Exercise details:
Each line of the data below that carries the word "prompts" needs to be copied.

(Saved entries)
::::

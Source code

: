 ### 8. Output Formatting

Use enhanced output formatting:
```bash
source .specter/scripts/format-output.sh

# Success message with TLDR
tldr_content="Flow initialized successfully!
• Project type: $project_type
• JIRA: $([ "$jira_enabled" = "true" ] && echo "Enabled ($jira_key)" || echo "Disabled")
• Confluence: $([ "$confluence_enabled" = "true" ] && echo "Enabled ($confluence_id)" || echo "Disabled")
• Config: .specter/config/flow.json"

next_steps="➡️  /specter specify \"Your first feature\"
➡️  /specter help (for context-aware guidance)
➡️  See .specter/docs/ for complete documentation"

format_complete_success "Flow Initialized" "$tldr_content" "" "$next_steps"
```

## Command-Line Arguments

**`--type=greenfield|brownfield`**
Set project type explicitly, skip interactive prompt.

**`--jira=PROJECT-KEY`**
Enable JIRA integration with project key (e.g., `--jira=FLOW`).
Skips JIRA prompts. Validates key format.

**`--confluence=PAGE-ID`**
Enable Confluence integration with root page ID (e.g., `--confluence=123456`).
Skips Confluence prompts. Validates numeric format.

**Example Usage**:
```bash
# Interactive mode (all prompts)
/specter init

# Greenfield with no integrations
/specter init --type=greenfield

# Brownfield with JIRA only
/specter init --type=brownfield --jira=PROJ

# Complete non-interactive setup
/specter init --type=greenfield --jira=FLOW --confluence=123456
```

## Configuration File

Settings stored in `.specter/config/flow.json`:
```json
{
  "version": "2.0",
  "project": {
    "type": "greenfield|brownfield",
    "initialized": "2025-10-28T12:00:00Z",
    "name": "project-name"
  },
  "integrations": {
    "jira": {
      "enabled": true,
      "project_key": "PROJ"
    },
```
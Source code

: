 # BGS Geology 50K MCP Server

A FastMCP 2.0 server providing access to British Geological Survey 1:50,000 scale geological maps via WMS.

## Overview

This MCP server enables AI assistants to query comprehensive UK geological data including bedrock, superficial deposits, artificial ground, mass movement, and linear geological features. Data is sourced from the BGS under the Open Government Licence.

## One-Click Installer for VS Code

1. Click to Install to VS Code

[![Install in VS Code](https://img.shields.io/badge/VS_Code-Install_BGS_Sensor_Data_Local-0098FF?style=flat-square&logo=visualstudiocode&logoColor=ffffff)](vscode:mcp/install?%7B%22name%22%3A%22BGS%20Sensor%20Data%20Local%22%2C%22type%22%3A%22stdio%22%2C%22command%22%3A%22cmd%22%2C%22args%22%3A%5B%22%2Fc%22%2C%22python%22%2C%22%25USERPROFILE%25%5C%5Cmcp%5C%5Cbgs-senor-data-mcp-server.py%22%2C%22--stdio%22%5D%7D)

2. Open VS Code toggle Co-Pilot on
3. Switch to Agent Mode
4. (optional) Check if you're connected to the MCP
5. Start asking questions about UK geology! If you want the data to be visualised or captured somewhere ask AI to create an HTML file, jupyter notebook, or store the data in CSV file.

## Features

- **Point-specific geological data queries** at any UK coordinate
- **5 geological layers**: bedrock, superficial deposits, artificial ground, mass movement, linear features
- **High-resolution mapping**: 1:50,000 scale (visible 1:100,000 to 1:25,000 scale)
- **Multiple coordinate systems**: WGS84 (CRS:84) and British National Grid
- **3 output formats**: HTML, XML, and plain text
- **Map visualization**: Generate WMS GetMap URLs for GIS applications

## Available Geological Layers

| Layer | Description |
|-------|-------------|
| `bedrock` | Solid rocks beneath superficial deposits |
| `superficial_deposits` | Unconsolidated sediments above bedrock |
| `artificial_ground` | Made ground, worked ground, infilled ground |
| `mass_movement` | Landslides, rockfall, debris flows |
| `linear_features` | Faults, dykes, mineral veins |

::::

Solution to this problem:
Skips JIRA prompts. Validates key format.
Skips Confluence prompts. Validates numeric format.
# Interactive mode (all prompts)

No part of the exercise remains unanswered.